→ **Task objective**:
Among the lines below, list those containing the string "integration".

→ **Information given**:
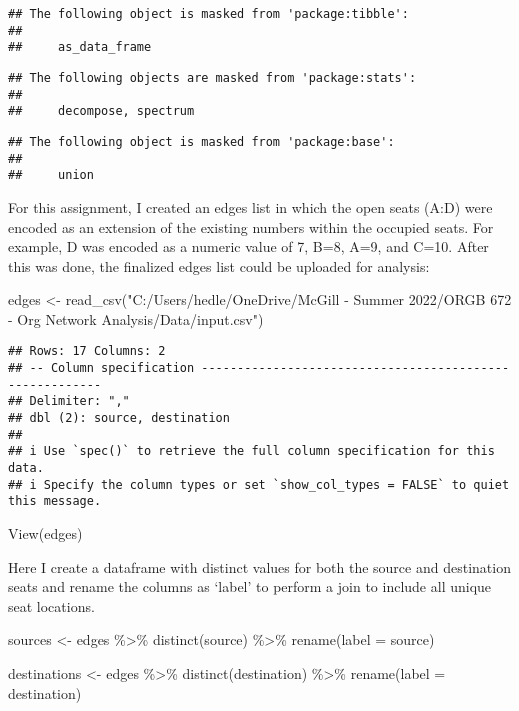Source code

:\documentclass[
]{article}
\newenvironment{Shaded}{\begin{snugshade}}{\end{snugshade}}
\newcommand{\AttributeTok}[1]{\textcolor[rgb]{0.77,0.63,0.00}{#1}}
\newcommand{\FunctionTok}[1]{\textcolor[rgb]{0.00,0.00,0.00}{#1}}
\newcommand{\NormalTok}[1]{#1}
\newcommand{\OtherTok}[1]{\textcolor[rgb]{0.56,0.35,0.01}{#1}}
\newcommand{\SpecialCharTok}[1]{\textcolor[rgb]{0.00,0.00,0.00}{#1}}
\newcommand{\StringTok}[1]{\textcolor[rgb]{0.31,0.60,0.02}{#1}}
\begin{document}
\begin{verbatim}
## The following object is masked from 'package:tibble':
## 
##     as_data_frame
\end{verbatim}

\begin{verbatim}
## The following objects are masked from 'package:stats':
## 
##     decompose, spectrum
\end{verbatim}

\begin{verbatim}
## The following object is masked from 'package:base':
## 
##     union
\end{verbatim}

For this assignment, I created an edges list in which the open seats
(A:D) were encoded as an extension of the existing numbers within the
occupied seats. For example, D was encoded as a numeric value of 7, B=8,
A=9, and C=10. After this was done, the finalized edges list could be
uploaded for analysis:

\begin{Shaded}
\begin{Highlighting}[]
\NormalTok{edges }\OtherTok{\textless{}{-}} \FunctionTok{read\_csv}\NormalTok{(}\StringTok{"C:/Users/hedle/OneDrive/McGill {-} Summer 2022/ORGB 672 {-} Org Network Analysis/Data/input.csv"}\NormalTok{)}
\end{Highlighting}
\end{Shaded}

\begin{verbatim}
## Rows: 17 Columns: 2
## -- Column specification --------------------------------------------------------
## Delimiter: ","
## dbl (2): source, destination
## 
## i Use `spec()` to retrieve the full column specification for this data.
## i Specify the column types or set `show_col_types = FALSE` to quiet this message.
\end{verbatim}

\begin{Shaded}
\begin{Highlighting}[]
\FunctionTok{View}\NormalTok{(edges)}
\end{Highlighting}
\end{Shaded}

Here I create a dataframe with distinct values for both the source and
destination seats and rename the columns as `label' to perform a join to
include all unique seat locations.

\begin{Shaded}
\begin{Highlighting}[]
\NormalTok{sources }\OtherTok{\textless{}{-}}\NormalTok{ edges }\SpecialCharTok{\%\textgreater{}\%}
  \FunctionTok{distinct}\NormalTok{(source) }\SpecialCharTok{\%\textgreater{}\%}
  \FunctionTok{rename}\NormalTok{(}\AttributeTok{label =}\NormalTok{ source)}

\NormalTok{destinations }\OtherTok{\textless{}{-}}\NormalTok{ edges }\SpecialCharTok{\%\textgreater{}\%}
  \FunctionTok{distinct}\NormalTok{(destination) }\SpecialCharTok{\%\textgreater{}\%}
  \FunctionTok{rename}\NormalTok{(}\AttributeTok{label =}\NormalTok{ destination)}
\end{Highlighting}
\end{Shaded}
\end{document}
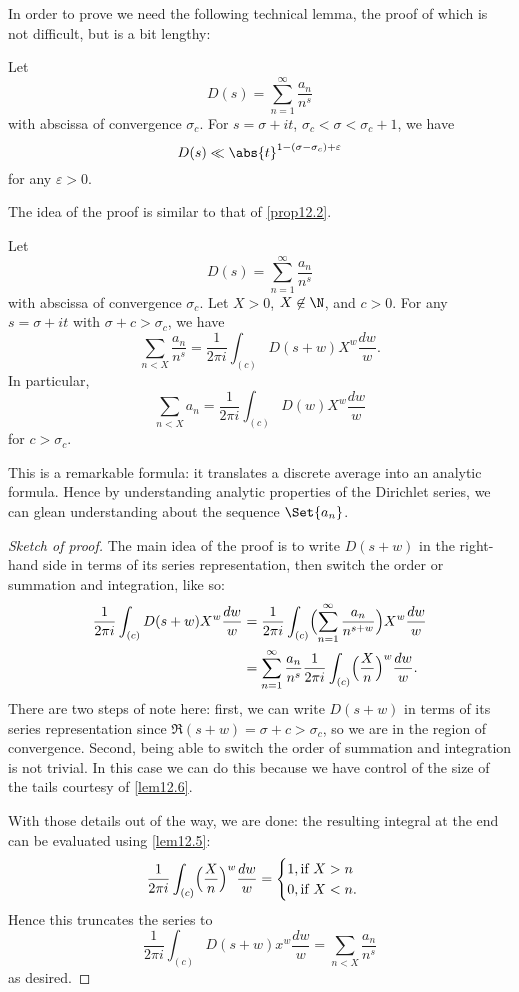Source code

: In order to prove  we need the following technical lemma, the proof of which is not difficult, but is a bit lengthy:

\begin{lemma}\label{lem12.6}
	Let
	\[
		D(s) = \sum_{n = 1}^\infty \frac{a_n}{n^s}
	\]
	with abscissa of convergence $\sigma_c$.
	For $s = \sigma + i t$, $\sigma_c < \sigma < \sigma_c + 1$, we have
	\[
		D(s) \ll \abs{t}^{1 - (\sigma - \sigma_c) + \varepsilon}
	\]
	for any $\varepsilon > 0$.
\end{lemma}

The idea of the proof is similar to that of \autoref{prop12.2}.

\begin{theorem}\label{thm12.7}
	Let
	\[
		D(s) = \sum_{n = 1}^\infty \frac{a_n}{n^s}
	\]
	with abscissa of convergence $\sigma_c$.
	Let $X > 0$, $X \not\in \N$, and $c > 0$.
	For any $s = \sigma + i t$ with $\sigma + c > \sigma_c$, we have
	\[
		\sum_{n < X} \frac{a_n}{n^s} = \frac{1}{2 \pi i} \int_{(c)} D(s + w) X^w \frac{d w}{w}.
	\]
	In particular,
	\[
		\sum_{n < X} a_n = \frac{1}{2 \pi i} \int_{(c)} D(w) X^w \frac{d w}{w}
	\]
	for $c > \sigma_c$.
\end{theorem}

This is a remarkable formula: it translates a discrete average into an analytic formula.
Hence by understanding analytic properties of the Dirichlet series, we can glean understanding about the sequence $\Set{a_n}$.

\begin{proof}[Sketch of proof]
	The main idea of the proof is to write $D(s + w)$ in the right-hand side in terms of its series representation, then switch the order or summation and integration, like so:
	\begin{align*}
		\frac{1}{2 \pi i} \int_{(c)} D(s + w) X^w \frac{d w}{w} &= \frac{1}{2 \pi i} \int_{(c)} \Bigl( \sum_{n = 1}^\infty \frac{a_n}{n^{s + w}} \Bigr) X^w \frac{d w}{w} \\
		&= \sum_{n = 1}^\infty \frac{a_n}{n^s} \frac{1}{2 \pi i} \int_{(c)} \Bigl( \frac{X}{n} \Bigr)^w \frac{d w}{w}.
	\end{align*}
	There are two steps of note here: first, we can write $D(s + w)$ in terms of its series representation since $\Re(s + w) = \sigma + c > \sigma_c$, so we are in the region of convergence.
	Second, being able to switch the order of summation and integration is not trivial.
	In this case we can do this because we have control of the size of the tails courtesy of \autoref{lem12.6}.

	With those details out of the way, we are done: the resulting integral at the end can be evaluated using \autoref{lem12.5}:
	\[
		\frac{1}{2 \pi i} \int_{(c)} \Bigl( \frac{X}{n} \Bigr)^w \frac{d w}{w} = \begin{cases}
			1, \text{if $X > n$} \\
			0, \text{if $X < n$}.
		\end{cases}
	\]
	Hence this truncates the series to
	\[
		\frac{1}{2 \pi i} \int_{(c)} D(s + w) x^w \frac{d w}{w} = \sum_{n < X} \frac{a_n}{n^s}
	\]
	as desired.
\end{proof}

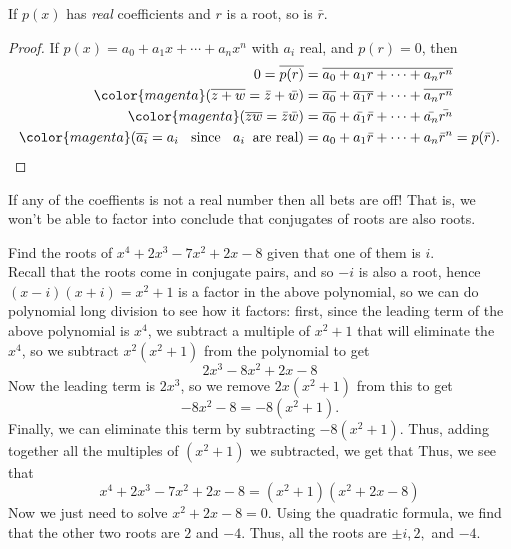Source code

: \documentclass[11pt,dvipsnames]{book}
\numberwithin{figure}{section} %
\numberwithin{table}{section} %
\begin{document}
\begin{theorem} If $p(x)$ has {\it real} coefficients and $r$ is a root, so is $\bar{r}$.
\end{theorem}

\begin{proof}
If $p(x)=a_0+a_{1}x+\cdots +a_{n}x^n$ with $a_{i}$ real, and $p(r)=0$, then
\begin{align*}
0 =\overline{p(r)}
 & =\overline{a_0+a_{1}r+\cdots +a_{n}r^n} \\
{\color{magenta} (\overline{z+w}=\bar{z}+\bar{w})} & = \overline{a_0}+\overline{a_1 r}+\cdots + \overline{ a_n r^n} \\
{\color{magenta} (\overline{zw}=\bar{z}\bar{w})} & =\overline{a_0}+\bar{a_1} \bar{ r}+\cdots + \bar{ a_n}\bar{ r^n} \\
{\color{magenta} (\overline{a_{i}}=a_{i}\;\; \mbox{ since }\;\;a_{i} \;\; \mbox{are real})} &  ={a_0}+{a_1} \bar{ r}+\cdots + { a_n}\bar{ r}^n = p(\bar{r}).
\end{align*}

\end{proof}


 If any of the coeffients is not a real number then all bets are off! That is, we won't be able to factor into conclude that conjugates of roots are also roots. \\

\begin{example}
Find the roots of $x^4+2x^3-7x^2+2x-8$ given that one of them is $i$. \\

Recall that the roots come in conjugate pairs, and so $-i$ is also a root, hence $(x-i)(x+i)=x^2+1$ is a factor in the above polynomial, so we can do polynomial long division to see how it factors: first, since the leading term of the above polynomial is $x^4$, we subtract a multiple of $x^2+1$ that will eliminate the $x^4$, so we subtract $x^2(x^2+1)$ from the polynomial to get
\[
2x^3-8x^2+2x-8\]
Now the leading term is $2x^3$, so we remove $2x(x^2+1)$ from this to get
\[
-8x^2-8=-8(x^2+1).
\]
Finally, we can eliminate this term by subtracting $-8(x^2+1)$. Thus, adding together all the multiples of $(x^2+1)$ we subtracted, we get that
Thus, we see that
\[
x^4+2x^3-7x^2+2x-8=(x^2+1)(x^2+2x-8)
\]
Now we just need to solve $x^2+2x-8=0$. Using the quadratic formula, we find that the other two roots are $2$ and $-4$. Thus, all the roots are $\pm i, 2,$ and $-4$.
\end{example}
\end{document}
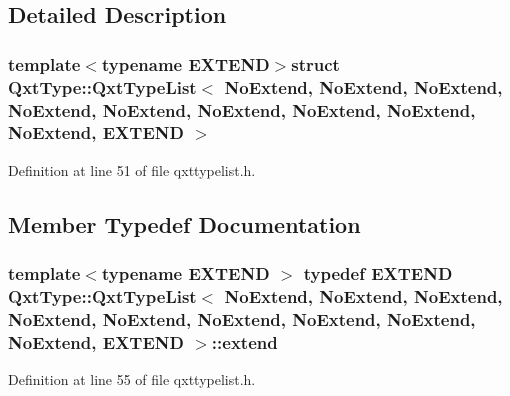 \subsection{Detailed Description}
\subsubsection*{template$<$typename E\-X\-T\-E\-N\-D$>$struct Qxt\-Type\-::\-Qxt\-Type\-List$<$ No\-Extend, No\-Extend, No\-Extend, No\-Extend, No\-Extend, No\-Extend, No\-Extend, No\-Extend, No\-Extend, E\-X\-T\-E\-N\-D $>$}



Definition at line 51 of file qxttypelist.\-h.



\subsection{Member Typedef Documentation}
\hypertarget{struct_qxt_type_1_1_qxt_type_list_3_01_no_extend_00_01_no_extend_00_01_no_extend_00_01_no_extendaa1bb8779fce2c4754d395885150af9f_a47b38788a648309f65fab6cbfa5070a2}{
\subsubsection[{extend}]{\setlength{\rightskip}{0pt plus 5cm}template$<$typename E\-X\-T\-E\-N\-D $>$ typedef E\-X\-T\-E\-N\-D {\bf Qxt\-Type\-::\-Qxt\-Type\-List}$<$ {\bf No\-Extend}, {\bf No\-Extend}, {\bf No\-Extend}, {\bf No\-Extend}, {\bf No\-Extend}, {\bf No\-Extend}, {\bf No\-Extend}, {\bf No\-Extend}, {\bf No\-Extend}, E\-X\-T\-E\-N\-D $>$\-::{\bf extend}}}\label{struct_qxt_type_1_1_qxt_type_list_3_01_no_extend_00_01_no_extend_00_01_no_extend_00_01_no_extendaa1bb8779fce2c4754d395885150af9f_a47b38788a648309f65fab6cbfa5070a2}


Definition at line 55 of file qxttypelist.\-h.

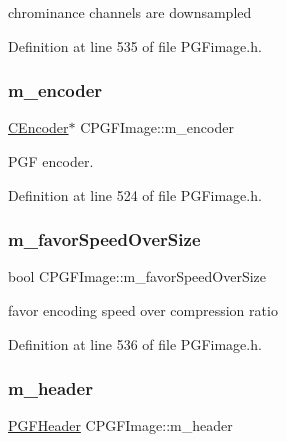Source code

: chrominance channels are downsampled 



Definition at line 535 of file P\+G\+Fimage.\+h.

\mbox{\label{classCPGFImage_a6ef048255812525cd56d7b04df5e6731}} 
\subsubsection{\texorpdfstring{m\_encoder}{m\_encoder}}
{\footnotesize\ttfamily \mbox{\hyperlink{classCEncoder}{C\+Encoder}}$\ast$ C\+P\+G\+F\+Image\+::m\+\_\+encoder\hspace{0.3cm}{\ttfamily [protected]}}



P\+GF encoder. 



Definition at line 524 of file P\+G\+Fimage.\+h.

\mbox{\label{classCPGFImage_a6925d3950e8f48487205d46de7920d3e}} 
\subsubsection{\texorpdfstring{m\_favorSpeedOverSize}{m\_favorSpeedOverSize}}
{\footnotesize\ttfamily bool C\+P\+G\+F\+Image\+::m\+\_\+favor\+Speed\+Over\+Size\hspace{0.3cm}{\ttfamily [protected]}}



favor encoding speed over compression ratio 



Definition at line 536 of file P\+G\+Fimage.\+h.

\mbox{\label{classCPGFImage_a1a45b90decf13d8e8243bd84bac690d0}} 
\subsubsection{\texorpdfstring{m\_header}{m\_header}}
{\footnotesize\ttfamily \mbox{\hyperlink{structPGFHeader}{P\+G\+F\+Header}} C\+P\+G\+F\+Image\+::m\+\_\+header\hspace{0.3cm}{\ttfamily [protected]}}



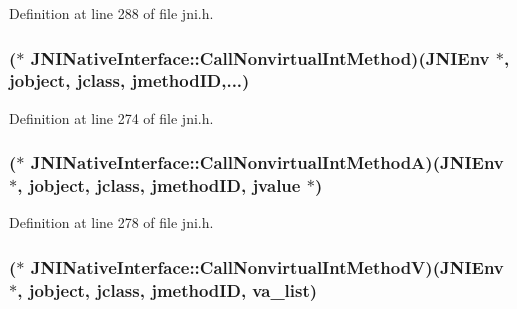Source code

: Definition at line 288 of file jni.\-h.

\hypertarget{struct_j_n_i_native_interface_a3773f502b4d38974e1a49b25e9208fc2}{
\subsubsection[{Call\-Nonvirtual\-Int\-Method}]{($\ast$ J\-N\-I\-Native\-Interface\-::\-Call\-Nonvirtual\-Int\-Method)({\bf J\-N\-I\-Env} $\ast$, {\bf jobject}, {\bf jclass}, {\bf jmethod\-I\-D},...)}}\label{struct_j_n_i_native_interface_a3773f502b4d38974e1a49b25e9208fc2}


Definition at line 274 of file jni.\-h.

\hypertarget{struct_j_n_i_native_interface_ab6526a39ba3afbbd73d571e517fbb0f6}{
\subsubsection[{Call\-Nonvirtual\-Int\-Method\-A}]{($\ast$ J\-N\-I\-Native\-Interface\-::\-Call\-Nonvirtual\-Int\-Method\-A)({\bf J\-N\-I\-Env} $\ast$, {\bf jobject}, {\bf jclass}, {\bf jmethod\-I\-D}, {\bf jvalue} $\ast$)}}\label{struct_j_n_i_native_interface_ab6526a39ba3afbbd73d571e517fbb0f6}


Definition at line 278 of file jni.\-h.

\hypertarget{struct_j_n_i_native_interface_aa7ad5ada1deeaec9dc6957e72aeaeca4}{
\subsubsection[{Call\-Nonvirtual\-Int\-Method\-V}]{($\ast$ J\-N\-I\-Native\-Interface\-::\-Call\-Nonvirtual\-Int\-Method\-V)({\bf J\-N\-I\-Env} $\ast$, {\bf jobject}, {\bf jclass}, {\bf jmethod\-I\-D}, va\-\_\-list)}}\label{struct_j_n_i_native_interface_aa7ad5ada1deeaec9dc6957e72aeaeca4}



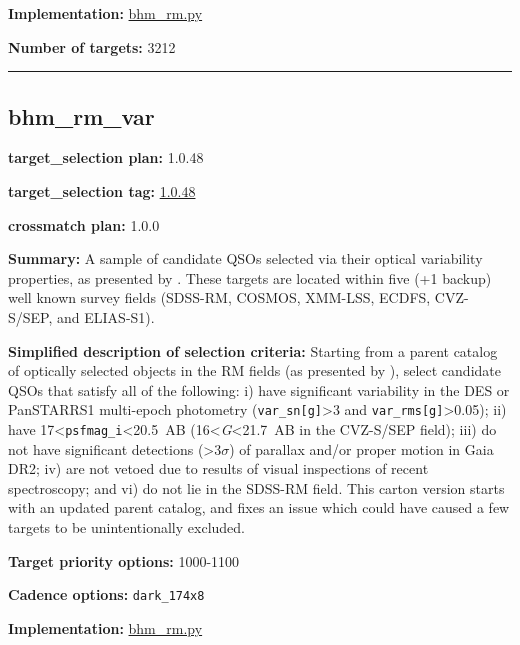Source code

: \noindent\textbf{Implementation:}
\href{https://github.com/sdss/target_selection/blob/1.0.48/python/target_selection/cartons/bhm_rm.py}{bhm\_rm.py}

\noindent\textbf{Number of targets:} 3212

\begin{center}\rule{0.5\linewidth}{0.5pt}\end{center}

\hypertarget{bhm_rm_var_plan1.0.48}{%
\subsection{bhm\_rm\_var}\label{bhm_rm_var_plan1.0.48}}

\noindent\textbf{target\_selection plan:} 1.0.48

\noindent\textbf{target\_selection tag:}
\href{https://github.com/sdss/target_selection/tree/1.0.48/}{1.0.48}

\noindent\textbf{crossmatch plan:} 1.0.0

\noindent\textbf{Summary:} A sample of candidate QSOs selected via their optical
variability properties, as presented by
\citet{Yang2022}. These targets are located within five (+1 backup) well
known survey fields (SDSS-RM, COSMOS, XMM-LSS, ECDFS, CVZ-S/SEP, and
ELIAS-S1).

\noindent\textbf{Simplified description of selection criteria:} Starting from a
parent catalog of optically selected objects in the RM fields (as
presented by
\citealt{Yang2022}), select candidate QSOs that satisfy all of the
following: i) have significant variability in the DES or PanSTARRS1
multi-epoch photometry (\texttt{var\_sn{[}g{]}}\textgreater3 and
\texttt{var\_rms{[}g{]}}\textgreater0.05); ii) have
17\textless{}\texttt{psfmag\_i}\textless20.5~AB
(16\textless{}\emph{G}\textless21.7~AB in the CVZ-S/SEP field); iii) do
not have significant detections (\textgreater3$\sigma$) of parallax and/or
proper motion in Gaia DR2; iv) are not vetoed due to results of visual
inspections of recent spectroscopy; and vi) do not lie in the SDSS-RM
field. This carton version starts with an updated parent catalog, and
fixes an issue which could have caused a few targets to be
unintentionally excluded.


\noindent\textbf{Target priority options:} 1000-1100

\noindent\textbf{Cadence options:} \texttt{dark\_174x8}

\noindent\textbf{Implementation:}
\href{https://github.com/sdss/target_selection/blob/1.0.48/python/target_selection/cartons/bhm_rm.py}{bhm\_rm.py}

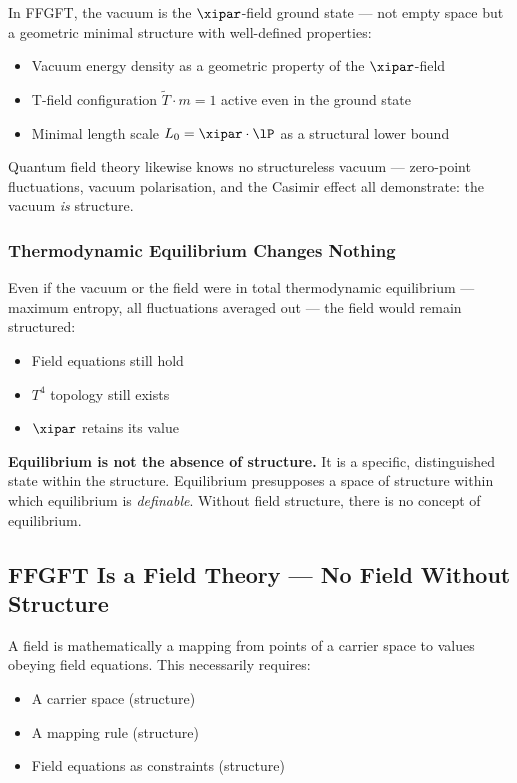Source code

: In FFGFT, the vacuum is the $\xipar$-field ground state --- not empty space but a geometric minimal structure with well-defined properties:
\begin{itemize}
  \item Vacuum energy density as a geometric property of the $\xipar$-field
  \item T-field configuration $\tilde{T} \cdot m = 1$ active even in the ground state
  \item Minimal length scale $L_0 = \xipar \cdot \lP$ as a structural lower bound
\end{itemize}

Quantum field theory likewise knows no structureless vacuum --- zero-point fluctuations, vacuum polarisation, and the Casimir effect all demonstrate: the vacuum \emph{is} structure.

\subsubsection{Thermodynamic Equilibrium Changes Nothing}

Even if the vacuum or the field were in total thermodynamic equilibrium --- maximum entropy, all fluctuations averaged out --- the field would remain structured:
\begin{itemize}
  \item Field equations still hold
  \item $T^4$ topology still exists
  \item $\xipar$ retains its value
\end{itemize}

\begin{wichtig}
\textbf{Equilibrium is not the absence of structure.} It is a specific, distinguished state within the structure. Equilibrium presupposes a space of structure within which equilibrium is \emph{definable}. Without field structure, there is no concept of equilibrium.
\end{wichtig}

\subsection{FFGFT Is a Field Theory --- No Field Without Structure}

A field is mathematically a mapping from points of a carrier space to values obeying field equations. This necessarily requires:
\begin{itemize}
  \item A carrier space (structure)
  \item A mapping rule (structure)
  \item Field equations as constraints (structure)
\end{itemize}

→ **Output for this exercise**:
	The main idea of the proof is to write $D(s + w)$ in the right-hand side in terms of its series representation, then switch the order or summation and integration, like so:
	Second, being able to switch the order of summation and integration is not trivial.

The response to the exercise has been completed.